Selain dibantu oleh Mandala Agni, upaya pemadaman kebakaran lahan di Kabupaten Aceh Barat juga turut dibantu oleh 10 personel dari Tim Kesatuan Pengelolaan Hutan (KPH) dari Kota Banda Aceh.

Badan Penanggulangan Bencana Daerah (BPBD) Kabupaten Aceh Barat menyatakan hingga Senin (26/1) luas kebakaran lahan di sejumlah kecamatan di daerah ini sudah mencapai 19 hektare yang tersebar di sejumlah titik lokasi.

ada pun lokasi kebakaran lahan yang saat ini masih terus diupayakan tersebut diantaranya di Desa Suak Raya seluas 7,5 Ha, Desa Ujong Beurasok seluas 4,5 Ha, Desa Suak Nie seluas 3 Ha. Kemudian di Desa Aron Baroh, Kecamatan Woyla seluas 0,5 Ha, Desa Peulanteue Kecamatan Bubon seluas 1 Ha.

Kebakaran lahan juga melanda dua desa di Kecamatan Meureubo, Kabupaten Aceh Barat masing-masing Desa Alue Peunyareng seluas 1 Ha, dan Desa Ujong Tanoh Darat seluas 0,5 Ha, serta Desa Blang Luah Kecamatan Woyla Barat seluas 1 Ha.

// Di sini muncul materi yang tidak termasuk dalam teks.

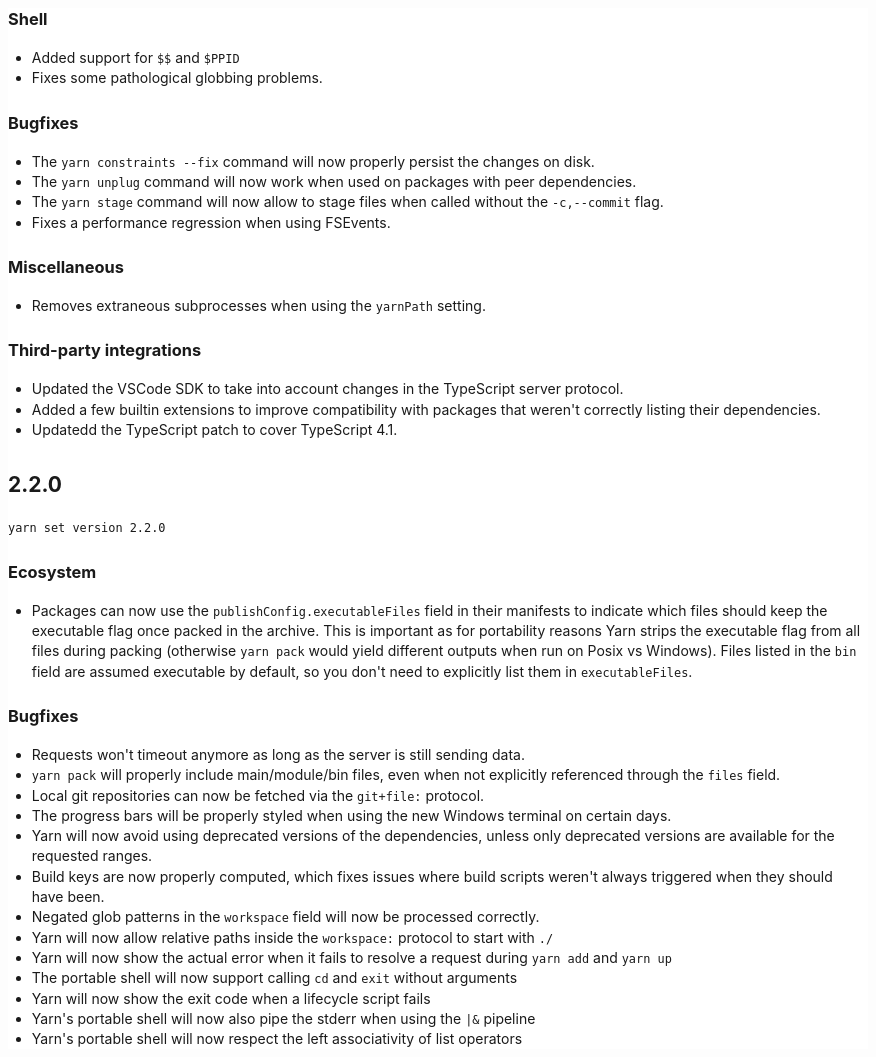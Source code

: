 ### Shell

- Added support for `$$` and `$PPID`
- Fixes some pathological globbing problems.

### Bugfixes

- The `yarn constraints --fix` command will now properly persist the changes on disk.
- The `yarn unplug` command will now work when used on packages with peer dependencies.
- The `yarn stage` command will now allow to stage files when called without the `-c,--commit` flag.
- Fixes a performance regression when using FSEvents.

### Miscellaneous

- Removes extraneous subprocesses when using the `yarnPath` setting.

### Third-party integrations

- Updated the VSCode SDK to take into account changes in the TypeScript server protocol.
- Added a few builtin extensions to improve compatibility with packages that weren't correctly listing their dependencies.
- Updatedd the TypeScript patch to cover TypeScript 4.1.

## 2.2.0

```
yarn set version 2.2.0
```

### Ecosystem

- Packages can now use the `publishConfig.executableFiles` field in their manifests to indicate which files should keep the executable flag once packed in the archive. This is important as for portability reasons Yarn strips the executable flag from all files during packing (otherwise `yarn pack` would yield different outputs when run on Posix vs Windows). Files listed in the `bin` field are assumed executable by default, so you don't need to explicitly list them in `executableFiles`.

### Bugfixes

- Requests won't timeout anymore as long as the server is still sending data.
- `yarn pack` will properly include main/module/bin files, even when not explicitly referenced through the `files` field.
- Local git repositories can now be fetched via the `git+file:` protocol.
- The progress bars will be properly styled when using the new Windows terminal on certain days.
- Yarn will now avoid using deprecated versions of the dependencies, unless only deprecated versions are available for the requested ranges.
- Build keys are now properly computed, which fixes issues where build scripts weren't always triggered when they should have been.
- Negated glob patterns in the `workspace` field will now be processed correctly.
- Yarn will now allow relative paths inside the `workspace:` protocol to start with `./`
- Yarn will now show the actual error when it fails to resolve a request during `yarn add` and `yarn up`
- The portable shell will now support calling `cd` and `exit` without arguments
- Yarn will now show the exit code when a lifecycle script fails
- Yarn's portable shell will now also pipe the stderr when using the `|&` pipeline
- Yarn's portable shell will now respect the left associativity of list operators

Sedangkan unsur yang selama ini terlibat diantaranya personel pemadam kebakaran Mako BPBD Aceh Barat, damkar Kecamatan Woyla, damkar Kecamatan Meureubo, personel Manggala Agni Daops Sumatera I Sibolangit Sumatera Utara, TNI, Polri, KPH wilayah IV Aceh serta masyarakat, kata Teuku Ronald.